Using the above plot we can determine the $5\sigma$ flux limit of the F115W. But what does this $5\sigma$ flux limit mean and tell us. So when we compute the SNR we are actually determining how many standard deviations away from the noise the flux from this object is. Take for example that if we know the error of the flux is 1.2 then if we measure a flux value of 2.4 then we know that this flux value is 2 times or $2\sigma$ away from the typical noise flux value of 1.2. The $5\sigma$ flux limit is essentially telling us what is the minimum flux that is at *least* 5 times greater than the noise. 

So let us compute the $5\sigma$ flux limit of the F115W filter below.
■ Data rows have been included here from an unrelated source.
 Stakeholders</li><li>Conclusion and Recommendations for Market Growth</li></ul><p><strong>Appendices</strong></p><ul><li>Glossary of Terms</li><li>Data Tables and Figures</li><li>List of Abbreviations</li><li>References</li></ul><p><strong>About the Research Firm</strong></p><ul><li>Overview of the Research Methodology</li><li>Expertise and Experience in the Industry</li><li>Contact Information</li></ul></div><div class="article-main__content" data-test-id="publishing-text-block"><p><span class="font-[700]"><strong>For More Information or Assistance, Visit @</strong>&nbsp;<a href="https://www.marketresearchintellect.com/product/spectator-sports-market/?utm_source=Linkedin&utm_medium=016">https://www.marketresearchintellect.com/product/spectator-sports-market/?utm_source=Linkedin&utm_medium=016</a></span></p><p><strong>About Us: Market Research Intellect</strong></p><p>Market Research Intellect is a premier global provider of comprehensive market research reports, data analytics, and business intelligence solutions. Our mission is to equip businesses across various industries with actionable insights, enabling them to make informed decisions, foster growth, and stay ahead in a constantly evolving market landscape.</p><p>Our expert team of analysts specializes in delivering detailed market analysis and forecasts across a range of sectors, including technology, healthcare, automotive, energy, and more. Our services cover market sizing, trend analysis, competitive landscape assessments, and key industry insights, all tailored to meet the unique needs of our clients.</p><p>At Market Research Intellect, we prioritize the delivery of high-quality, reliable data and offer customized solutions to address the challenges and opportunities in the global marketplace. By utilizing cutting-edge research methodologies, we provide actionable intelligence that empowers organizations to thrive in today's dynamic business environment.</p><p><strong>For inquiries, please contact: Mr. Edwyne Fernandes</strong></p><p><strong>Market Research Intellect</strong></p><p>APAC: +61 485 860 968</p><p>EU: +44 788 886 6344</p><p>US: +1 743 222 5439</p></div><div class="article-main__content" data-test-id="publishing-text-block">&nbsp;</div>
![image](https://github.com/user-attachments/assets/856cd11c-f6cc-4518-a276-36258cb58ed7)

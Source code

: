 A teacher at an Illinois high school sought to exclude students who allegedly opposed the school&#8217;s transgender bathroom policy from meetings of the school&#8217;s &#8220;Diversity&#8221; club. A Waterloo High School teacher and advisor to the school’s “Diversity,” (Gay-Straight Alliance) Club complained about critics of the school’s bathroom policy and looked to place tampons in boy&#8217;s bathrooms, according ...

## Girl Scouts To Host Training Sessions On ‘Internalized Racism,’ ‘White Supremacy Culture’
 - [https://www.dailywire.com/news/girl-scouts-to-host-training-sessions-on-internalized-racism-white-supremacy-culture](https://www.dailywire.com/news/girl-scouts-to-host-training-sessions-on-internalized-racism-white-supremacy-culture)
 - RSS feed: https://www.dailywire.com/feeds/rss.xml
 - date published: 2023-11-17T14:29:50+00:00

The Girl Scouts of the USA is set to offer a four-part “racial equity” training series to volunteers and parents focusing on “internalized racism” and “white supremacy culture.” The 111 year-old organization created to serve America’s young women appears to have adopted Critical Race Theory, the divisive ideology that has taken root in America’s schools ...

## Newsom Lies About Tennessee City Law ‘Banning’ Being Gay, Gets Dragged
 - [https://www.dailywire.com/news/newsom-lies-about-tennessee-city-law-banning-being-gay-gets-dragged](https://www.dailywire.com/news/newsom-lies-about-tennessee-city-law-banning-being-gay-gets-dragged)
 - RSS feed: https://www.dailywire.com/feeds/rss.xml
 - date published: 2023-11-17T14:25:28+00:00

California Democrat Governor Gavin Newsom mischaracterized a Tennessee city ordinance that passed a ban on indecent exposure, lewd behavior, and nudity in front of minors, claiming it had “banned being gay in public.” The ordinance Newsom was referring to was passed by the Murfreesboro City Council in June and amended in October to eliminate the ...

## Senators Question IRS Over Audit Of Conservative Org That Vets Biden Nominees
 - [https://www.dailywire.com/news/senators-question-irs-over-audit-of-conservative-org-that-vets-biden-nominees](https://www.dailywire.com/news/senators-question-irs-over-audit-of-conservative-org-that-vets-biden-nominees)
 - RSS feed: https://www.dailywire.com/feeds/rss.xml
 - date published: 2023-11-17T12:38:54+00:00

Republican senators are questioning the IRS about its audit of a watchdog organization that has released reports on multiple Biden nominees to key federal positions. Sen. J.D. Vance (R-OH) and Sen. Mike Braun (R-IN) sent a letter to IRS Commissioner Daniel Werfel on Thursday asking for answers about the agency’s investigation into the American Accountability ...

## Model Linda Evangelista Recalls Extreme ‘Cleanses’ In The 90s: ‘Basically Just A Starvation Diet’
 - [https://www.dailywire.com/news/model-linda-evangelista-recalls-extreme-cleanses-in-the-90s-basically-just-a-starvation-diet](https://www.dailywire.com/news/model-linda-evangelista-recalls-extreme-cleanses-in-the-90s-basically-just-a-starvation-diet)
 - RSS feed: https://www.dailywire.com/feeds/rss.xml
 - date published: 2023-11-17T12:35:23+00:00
To do this we need to take a little window around SNR of 5, for the example below we will use a window of 0.2 around a SNR of 5.

In [None]:
#.     Selecting SNR that are between 4.8 and 5.2 
sel = (sn115 > 4.8) & (sn115 < 5.2)

#Applying the mask to the variable holding the magnitude and then we take the median of this
lim115 = np.median(mag115[sel])
print('The 5 sigma flux limit of F115W is: {:.2f}'.format(lim115))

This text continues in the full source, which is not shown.